= Prompt =
Filter the records for lines holding the string "Group".

= Information given =

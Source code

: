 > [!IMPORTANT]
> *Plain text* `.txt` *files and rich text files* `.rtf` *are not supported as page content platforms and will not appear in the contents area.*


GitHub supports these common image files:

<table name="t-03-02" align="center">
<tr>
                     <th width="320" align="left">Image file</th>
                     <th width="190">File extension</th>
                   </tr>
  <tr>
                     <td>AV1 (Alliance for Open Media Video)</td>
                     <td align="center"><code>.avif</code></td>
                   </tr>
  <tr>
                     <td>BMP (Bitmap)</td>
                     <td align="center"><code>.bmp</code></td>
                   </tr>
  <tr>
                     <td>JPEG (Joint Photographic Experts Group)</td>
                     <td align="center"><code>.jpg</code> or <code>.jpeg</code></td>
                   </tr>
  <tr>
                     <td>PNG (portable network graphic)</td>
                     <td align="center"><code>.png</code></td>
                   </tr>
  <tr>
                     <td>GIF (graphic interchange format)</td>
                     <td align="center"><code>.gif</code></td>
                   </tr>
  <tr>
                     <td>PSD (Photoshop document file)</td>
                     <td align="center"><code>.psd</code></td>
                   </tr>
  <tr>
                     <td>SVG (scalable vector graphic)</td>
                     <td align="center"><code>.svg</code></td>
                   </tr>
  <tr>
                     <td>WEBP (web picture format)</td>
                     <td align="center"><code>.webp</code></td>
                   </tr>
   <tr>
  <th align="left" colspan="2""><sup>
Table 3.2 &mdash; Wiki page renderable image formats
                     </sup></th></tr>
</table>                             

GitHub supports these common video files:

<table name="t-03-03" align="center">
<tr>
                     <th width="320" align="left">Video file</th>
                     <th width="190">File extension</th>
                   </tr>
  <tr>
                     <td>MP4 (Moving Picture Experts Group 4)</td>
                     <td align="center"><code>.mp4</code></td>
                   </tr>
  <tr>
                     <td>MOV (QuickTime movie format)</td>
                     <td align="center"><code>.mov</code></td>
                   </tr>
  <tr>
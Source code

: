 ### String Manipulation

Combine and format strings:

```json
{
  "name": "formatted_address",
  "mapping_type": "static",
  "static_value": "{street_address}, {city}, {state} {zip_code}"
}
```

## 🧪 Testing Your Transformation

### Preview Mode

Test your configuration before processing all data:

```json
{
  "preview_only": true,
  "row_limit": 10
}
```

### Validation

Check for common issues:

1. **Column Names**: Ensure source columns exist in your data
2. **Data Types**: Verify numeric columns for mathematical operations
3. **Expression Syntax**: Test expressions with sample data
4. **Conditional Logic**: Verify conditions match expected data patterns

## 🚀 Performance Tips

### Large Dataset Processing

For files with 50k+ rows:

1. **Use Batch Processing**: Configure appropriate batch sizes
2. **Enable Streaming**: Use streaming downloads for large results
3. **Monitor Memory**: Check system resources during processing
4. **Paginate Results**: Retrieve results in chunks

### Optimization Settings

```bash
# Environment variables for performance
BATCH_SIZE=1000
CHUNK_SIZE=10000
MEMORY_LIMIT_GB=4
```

= Reply to the task =
                     <td>JPEG (Joint Photographic Experts Group)</td>
                     <td>MP4 (Moving Picture Experts Group 4)</td>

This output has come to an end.